Note: GEGL itself is under LGPLv3.

Design

imgflo is split into two parts:

  1. A HTTP server, implemented with CoffeeScript and node.js
  2. A Flowhub.io runtime, implemented in C using GEGL and libsoup

server

The imgflo server provides a HTTP API for processing images:

GET /graphs/mygraph?input=http://example.com/input-image.png&attr1=value1&....

When the server gets the request, it will:

  1. Download the specified 'input' image over HTTP(s)
  2. Find and load the graph 'mygraph'
  3. Set attribute,value pairs as IIPs to the exported ports of the graph
  4. Processes the graph using a runtime*
  5. Stores the output image to disk
  6. Serve the output image over HTTP

Note: In step 4, currently a new runtime is spawned for each request, and communication done through stdin. In the future, the runtime will be a long-running worker, and communication done using the FBP runtime protocol.

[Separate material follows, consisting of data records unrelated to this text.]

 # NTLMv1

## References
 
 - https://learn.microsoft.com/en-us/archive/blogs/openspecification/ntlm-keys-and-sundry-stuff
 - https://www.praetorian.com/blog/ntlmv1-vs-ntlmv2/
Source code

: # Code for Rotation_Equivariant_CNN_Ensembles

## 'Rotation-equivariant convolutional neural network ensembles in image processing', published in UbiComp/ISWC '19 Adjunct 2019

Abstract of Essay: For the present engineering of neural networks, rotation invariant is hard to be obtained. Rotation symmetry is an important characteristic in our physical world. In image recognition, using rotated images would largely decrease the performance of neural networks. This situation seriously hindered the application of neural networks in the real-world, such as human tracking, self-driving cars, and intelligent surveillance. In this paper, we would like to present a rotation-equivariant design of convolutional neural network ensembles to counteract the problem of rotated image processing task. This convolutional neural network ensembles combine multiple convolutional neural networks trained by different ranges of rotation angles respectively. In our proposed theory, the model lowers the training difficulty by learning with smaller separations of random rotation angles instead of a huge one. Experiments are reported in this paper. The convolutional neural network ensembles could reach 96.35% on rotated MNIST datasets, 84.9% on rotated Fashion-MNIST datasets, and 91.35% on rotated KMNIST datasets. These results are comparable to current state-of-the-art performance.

In addition to supporting the native imgflo runtime, the server can also execute graphs built with NoFlo and noflo-canvas. See creating new graphs for server.

runtime

The imgflo runtime implements the [FBP runtime protocol] (http://noflojs.org/documentation/protocol) over WebSockets. It also provides an executable that can load and run a FBP graph defined as [JSON]((http://noflojs.org/documentation/json).

The runtime uses GEGLs native graph structure, wrapped to be compatible with FBP conventions and protocols:

  • All GEGL operations are automatically made available as imgflo components
  • Each imgflo process is a GeglNode
  • imgflo edges can pass data flowing between GeglPad

The edge limitation means that only ports with type GeglBuffer (image data) can be connected together. Other data-types are in GEGL exposed as a GProperty, and can currently only be set it to a FBP IIP literal. In the future, support for streaming property changes from outside is planned.

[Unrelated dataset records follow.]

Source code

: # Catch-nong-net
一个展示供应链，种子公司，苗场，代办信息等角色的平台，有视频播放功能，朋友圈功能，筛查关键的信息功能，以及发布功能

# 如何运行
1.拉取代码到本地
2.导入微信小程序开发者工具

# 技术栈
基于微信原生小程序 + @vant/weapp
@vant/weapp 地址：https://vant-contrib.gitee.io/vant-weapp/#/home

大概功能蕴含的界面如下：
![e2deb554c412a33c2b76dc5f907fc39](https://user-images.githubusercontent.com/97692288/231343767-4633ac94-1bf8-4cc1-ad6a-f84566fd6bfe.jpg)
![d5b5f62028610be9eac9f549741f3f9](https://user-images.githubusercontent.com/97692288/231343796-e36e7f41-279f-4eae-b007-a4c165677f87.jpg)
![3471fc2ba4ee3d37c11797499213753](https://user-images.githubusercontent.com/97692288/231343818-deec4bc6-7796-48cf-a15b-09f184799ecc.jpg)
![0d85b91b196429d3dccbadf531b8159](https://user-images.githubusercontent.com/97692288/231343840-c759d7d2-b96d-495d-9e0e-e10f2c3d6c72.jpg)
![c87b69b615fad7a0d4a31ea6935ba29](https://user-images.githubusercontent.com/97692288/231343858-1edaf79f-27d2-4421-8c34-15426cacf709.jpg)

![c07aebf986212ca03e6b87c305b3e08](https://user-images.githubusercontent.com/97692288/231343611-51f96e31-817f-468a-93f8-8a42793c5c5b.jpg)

One exception is for the special Processor component, which is specific to imgflo. This component is attached to outputs which are to be computed interactively. Because GEGL does processing fully on-demand, something needs to pull at the edges where image data should be realized.

Deploying to Heroku

Server

Register/log-in with Heroku, and create a new app. First one is free.

Specify the multi buildpack with build-env support, either at app creation time, in Heroku webui or using

heroku config:set BUILDPACK_URL=https://github.com/mojodna/heroku-buildpack-multi.git#build-env

In your git checkout of imgflo, add your Heroku app as a remote.

git remote add heroku git@heroku.com:YOURAPP.git

Deploy, will take ~1 minute

git push heroku

You should now see the imgflo server running at http://YOURAPP.herokuapps.com

Runtime

Follow the same steps as for the server, and then

Change Procfile to contain

web: make run-noinstall PORT=$PORT HOST=$HOSTNAME EXTPORT=80

Commit the change to git, and push

git commit Procfile -m "Enabling runtime"

Configure. Flowhub user id is found in the Flowhub user interface (Settings or Register runtime)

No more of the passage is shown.